[Source data]
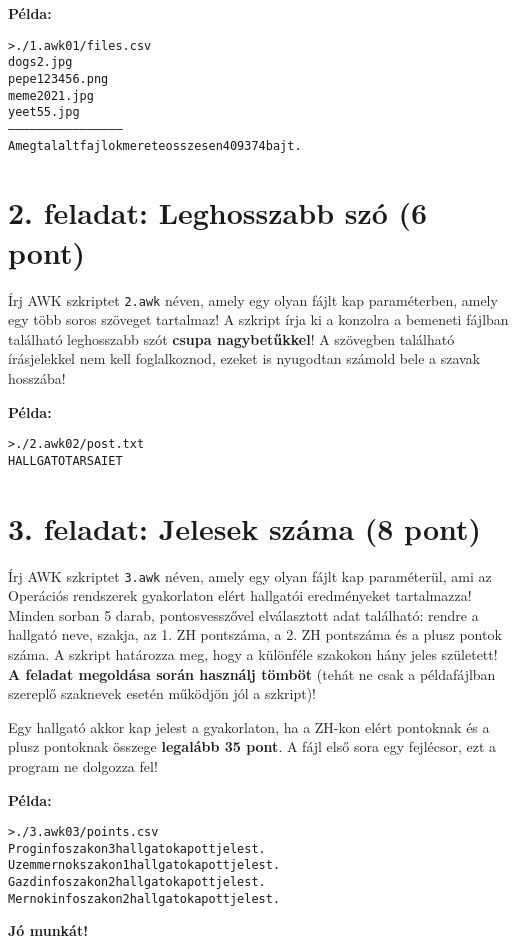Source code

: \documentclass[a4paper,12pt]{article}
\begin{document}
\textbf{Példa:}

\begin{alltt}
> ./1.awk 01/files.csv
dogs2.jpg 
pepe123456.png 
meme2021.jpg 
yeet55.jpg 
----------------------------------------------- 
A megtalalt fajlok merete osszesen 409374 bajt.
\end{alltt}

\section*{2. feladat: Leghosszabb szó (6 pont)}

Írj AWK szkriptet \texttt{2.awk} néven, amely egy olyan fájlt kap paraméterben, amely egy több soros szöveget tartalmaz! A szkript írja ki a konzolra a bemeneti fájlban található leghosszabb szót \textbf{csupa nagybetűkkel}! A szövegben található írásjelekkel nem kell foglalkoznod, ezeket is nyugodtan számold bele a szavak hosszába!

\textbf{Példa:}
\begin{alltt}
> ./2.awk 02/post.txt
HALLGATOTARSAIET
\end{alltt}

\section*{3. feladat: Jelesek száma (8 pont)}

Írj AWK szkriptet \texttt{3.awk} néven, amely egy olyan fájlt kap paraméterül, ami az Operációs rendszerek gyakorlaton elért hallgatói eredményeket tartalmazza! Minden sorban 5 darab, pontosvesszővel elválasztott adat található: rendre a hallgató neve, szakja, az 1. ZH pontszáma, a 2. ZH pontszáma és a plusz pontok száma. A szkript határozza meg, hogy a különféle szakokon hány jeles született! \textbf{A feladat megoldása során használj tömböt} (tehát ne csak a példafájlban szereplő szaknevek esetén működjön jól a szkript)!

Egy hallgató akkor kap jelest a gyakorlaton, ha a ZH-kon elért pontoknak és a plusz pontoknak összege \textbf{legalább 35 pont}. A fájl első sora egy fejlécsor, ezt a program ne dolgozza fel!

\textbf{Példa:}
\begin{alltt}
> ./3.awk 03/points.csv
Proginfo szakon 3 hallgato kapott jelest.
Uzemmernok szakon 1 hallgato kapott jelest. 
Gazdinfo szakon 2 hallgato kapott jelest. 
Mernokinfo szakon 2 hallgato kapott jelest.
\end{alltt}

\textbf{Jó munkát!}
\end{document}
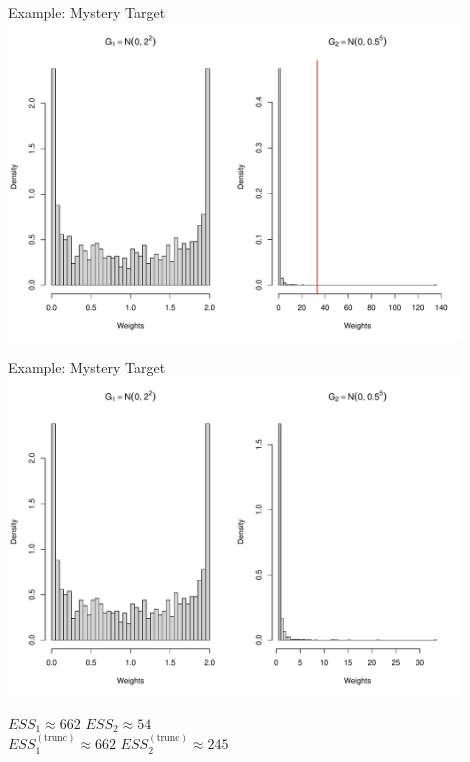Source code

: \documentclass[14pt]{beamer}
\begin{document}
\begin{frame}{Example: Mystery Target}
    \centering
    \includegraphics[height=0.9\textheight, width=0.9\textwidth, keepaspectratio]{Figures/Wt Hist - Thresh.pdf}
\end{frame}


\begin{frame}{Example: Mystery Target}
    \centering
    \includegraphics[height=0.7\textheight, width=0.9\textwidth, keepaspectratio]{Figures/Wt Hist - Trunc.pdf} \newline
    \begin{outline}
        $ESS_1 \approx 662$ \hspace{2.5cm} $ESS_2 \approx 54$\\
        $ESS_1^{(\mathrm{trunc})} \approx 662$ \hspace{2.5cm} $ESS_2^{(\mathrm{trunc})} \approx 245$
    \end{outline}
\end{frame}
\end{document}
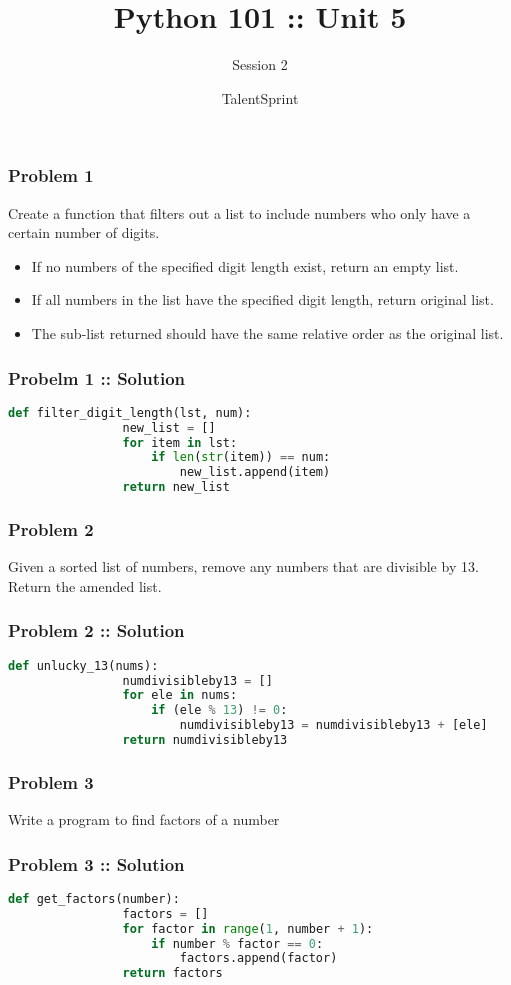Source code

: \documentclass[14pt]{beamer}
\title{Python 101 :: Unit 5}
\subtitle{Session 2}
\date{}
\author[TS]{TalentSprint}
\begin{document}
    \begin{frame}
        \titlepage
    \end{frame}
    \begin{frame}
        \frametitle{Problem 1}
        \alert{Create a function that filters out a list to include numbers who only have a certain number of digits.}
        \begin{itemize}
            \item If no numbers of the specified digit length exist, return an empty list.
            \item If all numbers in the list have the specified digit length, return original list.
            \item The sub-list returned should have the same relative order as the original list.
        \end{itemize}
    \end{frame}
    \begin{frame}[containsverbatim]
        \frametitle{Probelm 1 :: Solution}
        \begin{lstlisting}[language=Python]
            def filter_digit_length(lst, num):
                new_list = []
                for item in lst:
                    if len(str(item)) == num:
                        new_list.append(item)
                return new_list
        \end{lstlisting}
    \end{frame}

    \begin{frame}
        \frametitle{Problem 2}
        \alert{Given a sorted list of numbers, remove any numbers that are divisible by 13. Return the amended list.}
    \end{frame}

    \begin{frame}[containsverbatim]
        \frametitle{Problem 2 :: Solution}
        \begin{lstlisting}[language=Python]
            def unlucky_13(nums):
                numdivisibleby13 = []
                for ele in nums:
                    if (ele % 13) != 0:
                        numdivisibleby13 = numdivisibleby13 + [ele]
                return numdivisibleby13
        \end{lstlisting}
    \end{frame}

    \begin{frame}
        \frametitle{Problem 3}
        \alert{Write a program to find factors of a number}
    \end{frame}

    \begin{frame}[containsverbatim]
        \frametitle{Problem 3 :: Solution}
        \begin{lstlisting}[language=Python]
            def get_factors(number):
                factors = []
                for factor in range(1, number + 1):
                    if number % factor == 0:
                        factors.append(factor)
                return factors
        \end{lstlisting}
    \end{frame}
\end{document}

> **Exercise requirements**
Would you show every line in the data above that contains the string "Solution"?

> **Exercise output**
        \frametitle{Probelm 1 :: Solution}
        \frametitle{Problem 2 :: Solution}
        \frametitle{Problem 3 :: Solution}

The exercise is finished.